= EXERCISE INSTRUCTIONS =
How many lines in the listing below contain the string "Stack"? Say only the number.

= SOURCE MATERIAL =
§ §
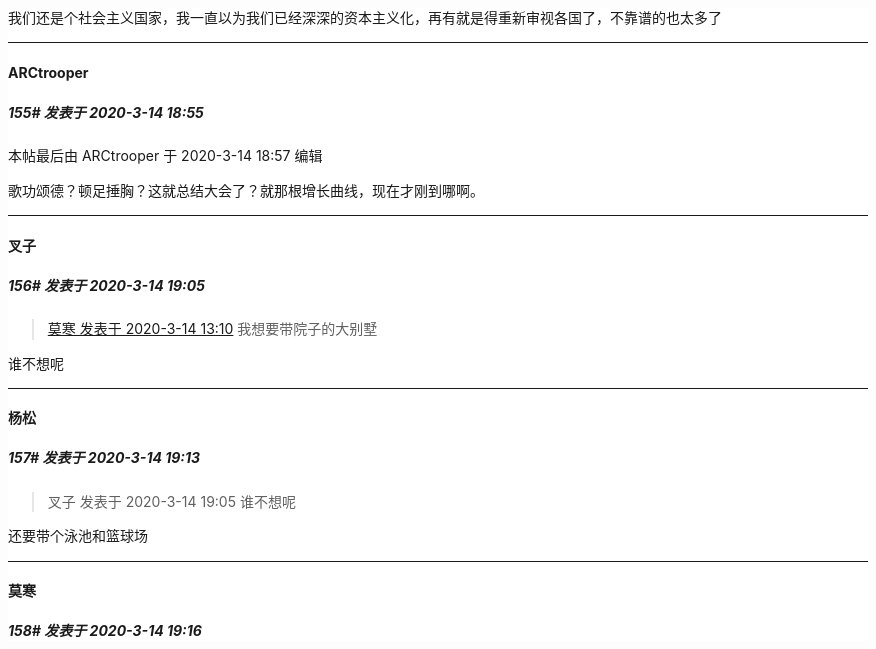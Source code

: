 
我们还是个社会主义国家，我一直以为我们已经深深的资本主义化，再有就是得重新审视各国了，不靠谱的也太多了







-----

####  ARCtrooper  
##### 155#       发表于 2020-3-14 18:55



 本帖最后由 ARCtrooper 于 2020-3-14 18:57 编辑 

歌功颂德？顿足捶胸？这就总结大会了？就那根增长曲线，现在才刚到哪啊。







-----

####  叉子  
##### 156#       发表于 2020-3-14 19:05



<blockquote><a href="httphttps://bbs.saraba1st.com/2b/forum.php?mod=redirect&amp;goto=findpost&amp;pid=46731593&amp;ptid=1918762" target="_blank">莫寒 发表于 2020-3-14 13:10</a>
我想要带院子的大别墅</blockquote>
谁不想呢







-----

####  杨松  
##### 157#       发表于 2020-3-14 19:13



<blockquote>叉子 发表于 2020-3-14 19:05
谁不想呢</blockquote>
还要带个泳池和篮球场







-----

####  莫寒  
##### 158#       发表于 2020-3-14 19:16


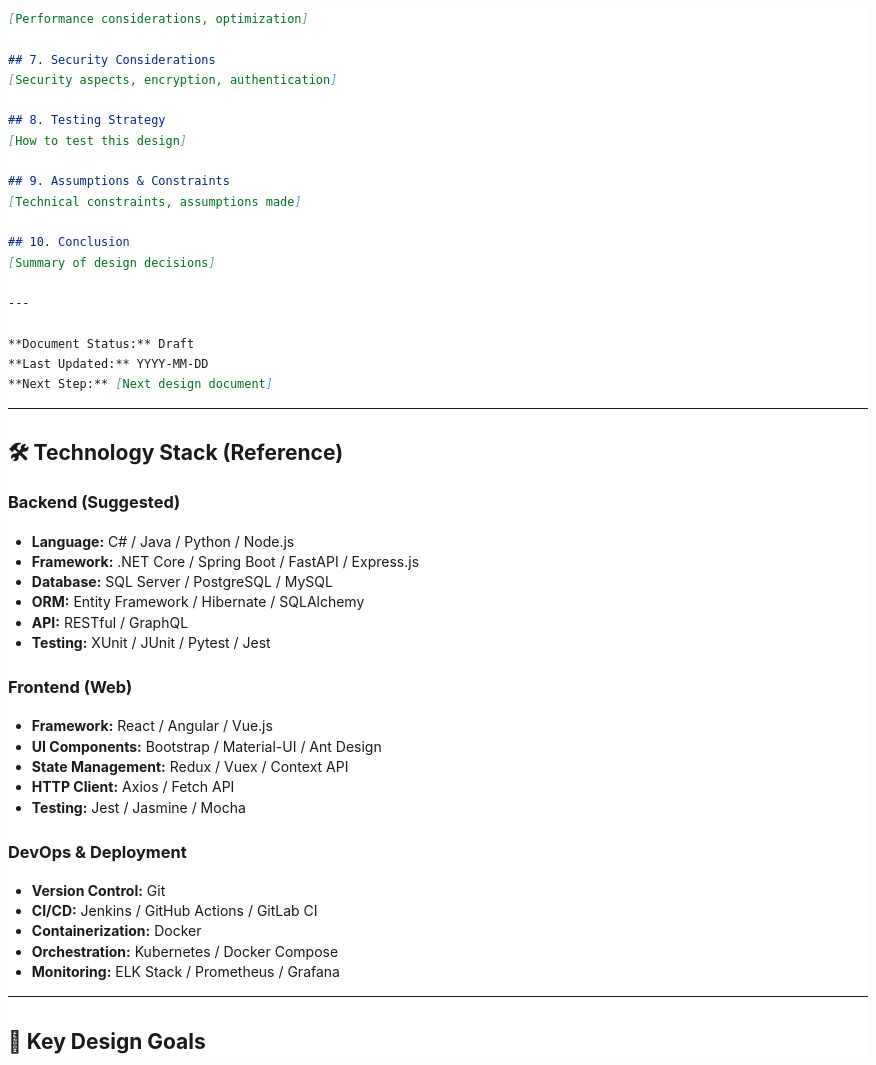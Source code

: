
 ```markdown
[Performance considerations, optimization]

## 7. Security Considerations
[Security aspects, encryption, authentication]

## 8. Testing Strategy
[How to test this design]

## 9. Assumptions & Constraints
[Technical constraints, assumptions made]

## 10. Conclusion
[Summary of design decisions]

---

**Document Status:** Draft
**Last Updated:** YYYY-MM-DD
**Next Step:** [Next design document]
```

---

## 🛠️ Technology Stack (Reference)

### Backend (Suggested)
- **Language:** C# / Java / Python / Node.js
- **Framework:** .NET Core / Spring Boot / FastAPI / Express.js
- **Database:** SQL Server / PostgreSQL / MySQL
- **ORM:** Entity Framework / Hibernate / SQLAlchemy
- **API:** RESTful / GraphQL
- **Testing:** XUnit / JUnit / Pytest / Jest

### Frontend (Web)
- **Framework:** React / Angular / Vue.js
- **UI Components:** Bootstrap / Material-UI / Ant Design
- **State Management:** Redux / Vuex / Context API
- **HTTP Client:** Axios / Fetch API
- **Testing:** Jest / Jasmine / Mocha

### DevOps & Deployment
- **Version Control:** Git
- **CI/CD:** Jenkins / GitHub Actions / GitLab CI
- **Containerization:** Docker
- **Orchestration:** Kubernetes / Docker Compose
- **Monitoring:** ELK Stack / Prometheus / Grafana

---

## 🎯 Key Design Goals
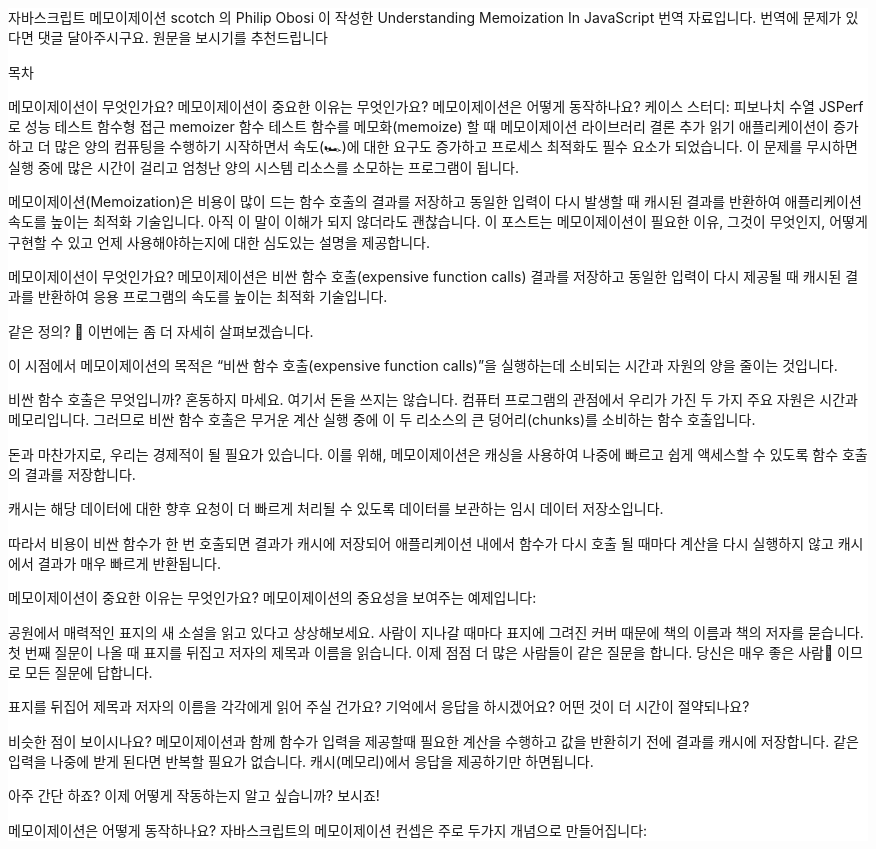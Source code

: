 자바스크립트 메모이제이션
scotch 의 Philip Obosi 이 작성한 Understanding Memoization In JavaScript 번역 자료입니다. 번역에 문제가 있다면 댓글 달아주시구요. 원문을 보시기를 추천드립니다

목차

메모이제이션이 무엇인가요?
메모이제이션이 중요한 이유는 무엇인가요?
메모이제이션은 어떻게 동작하나요?
케이스 스터디: 피보나치 수열
JSPerf로 성능 테스트
함수형 접근
memoizer 함수 테스트
함수를 메모화(memoize) 할 때
메모이제이션 라이브러리
결론
추가 읽기
애플리케이션이 증가하고 더 많은 양의 컴퓨팅을 수행하기 시작하면서 속도(🏎)에 대한 요구도 증가하고 프로세스 최적화도 필수 요소가 되었습니다. 이 문제를 무시하면 실행 중에 많은 시간이 걸리고 엄청난 양의 시스템 리소스를 소모하는 프로그램이 됩니다.

메모이제이션(Memoization)은 비용이 많이 드는 함수 호출의 결과를 저장하고 동일한 입력이 다시 발생할 때 캐시된 결과를 반환하여 애플리케이션 속도를 높이는 최적화 기술입니다. 아직 이 말이 이해가 되지 않더라도 괜찮습니다. 이 포스트는 메모이제이션이 필요한 이유, 그것이 무엇인지, 어떻게 구현할 수 있고 언제 사용해야하는지에 대한 심도있는 설명을 제공합니다.

메모이제이션이 무엇인가요?
메모이제이션은 비싼 함수 호출(expensive function calls) 결과를 저장하고 동일한 입력이 다시 제공될 때 캐시된 결과를 반환하여 응용 프로그램의 속도를 높이는 최적화 기술입니다.

같은 정의? 🙈 이번에는 좀 더 자세히 살펴보겠습니다.

이 시점에서 메모이제이션의 목적은 “비싼 함수 호출(expensive function calls)”을 실행하는데 소비되는 시간과 자원의 양을 줄이는 것입니다.

비싼 함수 호출은 무엇입니까?
혼동하지 마세요. 여기서 돈을 쓰지는 않습니다. 컴퓨터 프로그램의 관점에서 우리가 가진 두 가지 주요 자원은 시간과 메모리입니다. 그러므로 비싼 함수 호출은 무거운 계산 실행 중에 이 두 리소스의 큰 덩어리(chunks)를 소비하는 함수 호출입니다.

돈과 마찬가지로, 우리는 경제적이 될 필요가 있습니다. 이를 위해, 메모이제이션은 캐싱을 사용하여 나중에 빠르고 쉽게 액세스할 수 있도록 함수 호출의 결과를 저장합니다.

캐시는 해당 데이터에 대한 향후 요청이 더 빠르게 처리될 수 있도록 데이터를 보관하는 임시 데이터 저장소입니다.

따라서 비용이 비싼 함수가 한 번 호출되면 결과가 캐시에 저장되어 애플리케이션 내에서 함수가 다시 호출 될 때마다 계산을 다시 실행하지 않고 캐시에서 결과가 매우 빠르게 반환됩니다.

메모이제이션이 중요한 이유는 무엇인가요?
메모이제이션의 중요성을 보여주는 예제입니다:

공원에서 매력적인 표지의 새 소설을 읽고 있다고 상상해보세요. 사람이 지나갈 때마다 표지에 그려진 커버 때문에 책의 이름과 책의 저자를 묻습니다. 첫 번째 질문이 나올 때 표지를 뒤집고 저자의 제목과 이름을 읽습니다. 이제 점점 더 많은 사람들이 같은 질문을 합니다. 당신은 매우 좋은 사람🙂 이므로 모든 질문에 답합니다.

표지를 뒤집어 제목과 저자의 이름을 각각에게 읽어 주실 건가요? 기억에서 응답을 하시겠어요? 어떤 것이 더 시간이 절약되나요?

비슷한 점이 보이시나요? 메모이제이션과 함께 함수가 입력을 제공할때 필요한 계산을 수행하고 값을 반환히기 전에 결과를 캐시에 저장합니다. 같은 입력을 나중에 받게 된다면 반복할 필요가 없습니다. 캐시(메모리)에서 응답을 제공하기만 하면됩니다.

아주 간단 하죠? 이제 어떻게 작동하는지 알고 싶습니까? 보시죠!

메모이제이션은 어떻게 동작하나요?
자바스크립트의 메모이제이션 컨셉은 주로 두가지 개념으로 만들어집니다:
§ §
= COMPLETED TASK =
2